We are launching two data challenges to discover latent patterns within mobile data (Challenge1) and wind energy sources (Challenge2) !!
Any undergraduate student can participate. Alone or in a group (max 3 students).
The winners of the two challenges will participate in the Final SCAVENGE Workshop & Exhibition event (more info soon)

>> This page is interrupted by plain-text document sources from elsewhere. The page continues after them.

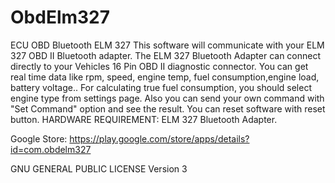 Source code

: ObdElm327
=========

ECU OBD Bluetooth ELM 327
This software will communicate with your ELM 327 OBD II Bluetooth adapter.
The ELM 327 Bluetooth Adapter can connect directly to your Vehicles 16 Pin OBD II diagnostic connector.
You can get real time data like rpm, speed, engine temp, fuel consumption,engine load, battery voltage..
For calculating true fuel consumption, you should select engine type from settings page.
Also you can send your own command with "Set Command" option and see the result.
You can reset software with reset button.
HARDWARE REQUIREMENT: ELM 327 Bluetooth Adapter.

Google Store:
https://play.google.com/store/apps/details?id=com.obdelm327

GNU GENERAL PUBLIC LICENSE Version 3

Datasets will be provided by SCAVENGE (in csv format) to participants.
Expected material to be delivered:

  1. Written report detailing the explanation of the methodology, the results and their discussion.
  2. Source code developed to analyse the data.

Submit you Project Proposal to the SCAVENGE Coordinator, including a short abstract (1 page) with:
– title,
– author(s),
– affiliation (University),
– expected results,
– methodology.

IMPORTANT DATES:
Project Proposal (abstract): 15/01/2019
Notification of Acceptance: 31/01/2019
Contest Start: 01/02/2019
Final Project Due: 31/05/2019
Winner Announcement: 15/06/2019

Challenge1: Mobile Data

We provide a dataset containing traces from the 4G control channel of 3 different cells. Data includes one week of observations of the mobile users both uplink (UL) and downlink (DL). Specifically, the dataset consists of 4 columns containing: Timestamp, Temporal User Identifier, Transmission direction (UL/DL) and Modulation and Coding Scheme (MCS) Index (from 1 to 29).

The student should use state-of-the-art machine learning algorithms to process this data to:

  • Perform temporal comparisons and classify the users based on observed MCS pattern;
  • Implement a temporal predictor for the MCS of the different user classes and provide a detailed analysis of its accuracy;
  • Analyze the channel quality experienced by users and try to infer their mobility patterns.

References:
[1] 3GPP TS 36.213 version 8.3.0 Release 8: Evolved Universal Terrestrial Radio Access (E-UTRA); Physical layer procedures
[2] Mohammad T. Kawser, Nafiz Imtiaz Bin Hamid, Md. Nayeemul Hasan, M. Shah Alam, and M. Musfiqur Rahman, Downlink SNR to CQI Mapping for Different Multiple Antenna Techniques in LTE, International Journal of Information and Electronics Engineering, Vol. 2, No. 5, September 2012

Challenge2: Wind Energy

We provide a dataset containing hourly wind energy capacity factor values for different European areas. The capacity factor is the unitless ratio of an actual electrical energy output over a given period of time to the maximum possible electrical energy output over that period. The dataset contains 30 years of hourly observations, starting from January 1st, 1986. The European geographical area is divided up considering the second-level Nomenclature of Territorial Units for Statistics (NUTS-2). The dataset is composed of 262968 rows (one for each hour) and 255 columns (one for each NUTS-2 area).

The student should use this data to:

  • Perform spatial and temporal comparisons of the areas in terms of capacity factor, including:
    – geographic diversity (i.e., how areas spatially differs in terms of capacity factor)
    – capacity factor correlation (i.e., how areas are correlated)
  • Provide a clustering of the European geographical area in terms of wind energy capacity factor by considering state-of-the-art clustering algorithm.
  • Implement a temporal predictor of the capacity factor (e.g., based on machine learning or other mathematical tools) and provide a detailed analysis of its accuracy.